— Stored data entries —
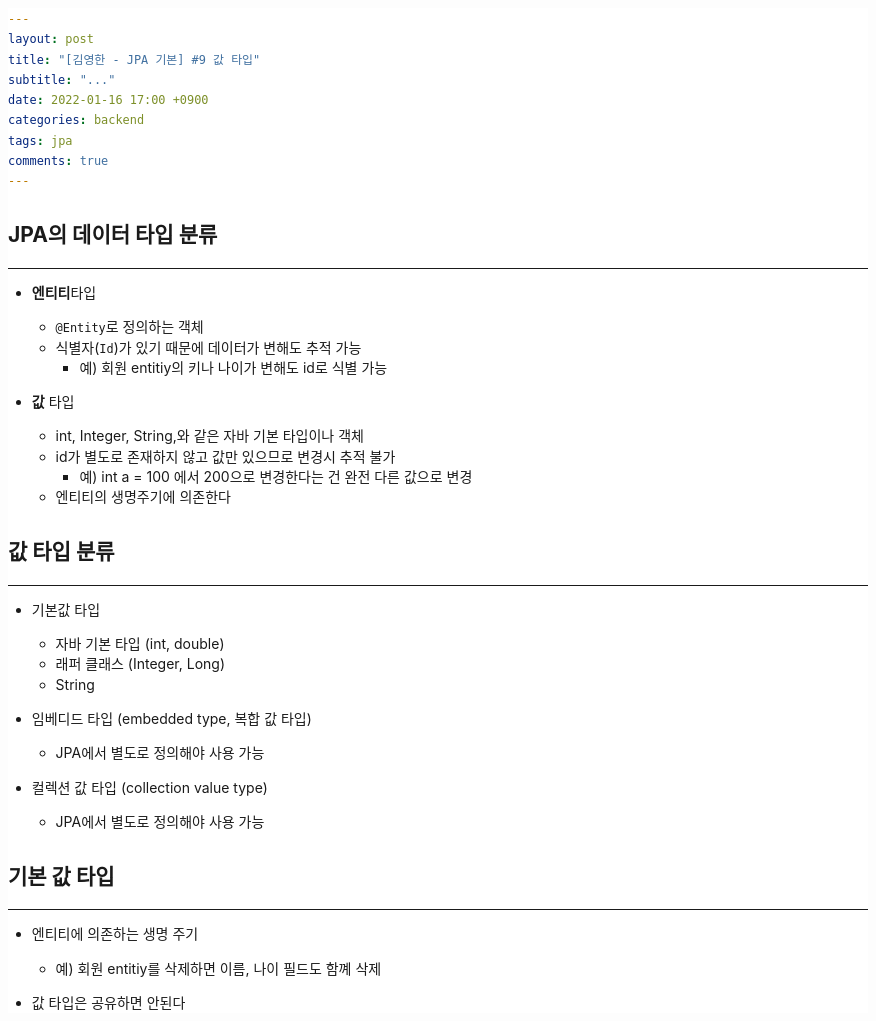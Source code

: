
 ```yaml
---
layout: post
title: "[김영한 - JPA 기본] #9 값 타입"
subtitle: "..."
date: 2022-01-16 17:00 +0900
categories: backend
tags: jpa
comments: true
---
```


## JPA의 데이터 타입 분류

---

- **엔티티**타입

  - `@Entity`로 정의하는 객체
  - 식별자(`Id`)가 있기 때문에 데이터가 변해도 추적 가능
    - 예) 회원 entitiy의 키나 나이가 변해도 id로 식별 가능

- **값** 타입
  - int, Integer, String,와 같은 자바 기본 타입이나 객체
  - id가 별도로 존재하지 않고 값만 있으므로 변경시 추적 불가
    - 예) int a = 100 에서 200으로 변경한다는 건 완전 다른 값으로 변경
  - 엔티티의 생명주기에 의존한다

## 값 타입 분류

---

- 기본값 타입

  - 자바 기본 타입 (int, double)
  - 래퍼 클래스 (Integer, Long)
  - String

- 임베디드 타입 (embedded type, 복합 값 타입)

  - JPA에서 별도로 정의해야 사용 가능

- 컬렉션 값 타입 (collection value type)
  - JPA에서 별도로 정의해야 사용 가능

## 기본 값 타입

---

- 엔티티에 의존하는 생명 주기

  - 예) 회원 entitiy를 삭제하면 이름, 나이 필드도 함꼐 삭제

- 값 타입은 공유하면 안된다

— Problem —
Copy out the lines above in full and unaltered, apart from the pictures.

— Result —
Source code

:
 ```yaml
---
layout: post
title: "[김영한 - JPA 기본] #9 값 타입"
subtitle: "..."
date: 2022-01-16 17:00 +0900
categories: backend
tags: jpa
comments: true
---
```


## JPA의 데이터 타입 분류

---

- **엔티티**타입

  - `@Entity`로 정의하는 객체
  - 식별자(`Id`)가 있기 때문에 데이터가 변해도 추적 가능
    - 예) 회원 entitiy의 키나 나이가 변해도 id로 식별 가능

- **값** 타입
  - int, Integer, String,와 같은 자바 기본 타입이나 객체
  - id가 별도로 존재하지 않고 값만 있으므로 변경시 추적 불가
    - 예) int a = 100 에서 200으로 변경한다는 건 완전 다른 값으로 변경
  - 엔티티의 생명주기에 의존한다

## 값 타입 분류

---

- 기본값 타입

  - 자바 기본 타입 (int, double)
  - 래퍼 클래스 (Integer, Long)
  - String

- 임베디드 타입 (embedded type, 복합 값 타입)

  - JPA에서 별도로 정의해야 사용 가능

- 컬렉션 값 타입 (collection value type)
  - JPA에서 별도로 정의해야 사용 가능

## 기본 값 타입

---

- 엔티티에 의존하는 생명 주기

  - 예) 회원 entitiy를 삭제하면 이름, 나이 필드도 함꼐 삭제

- 값 타입은 공유하면 안된다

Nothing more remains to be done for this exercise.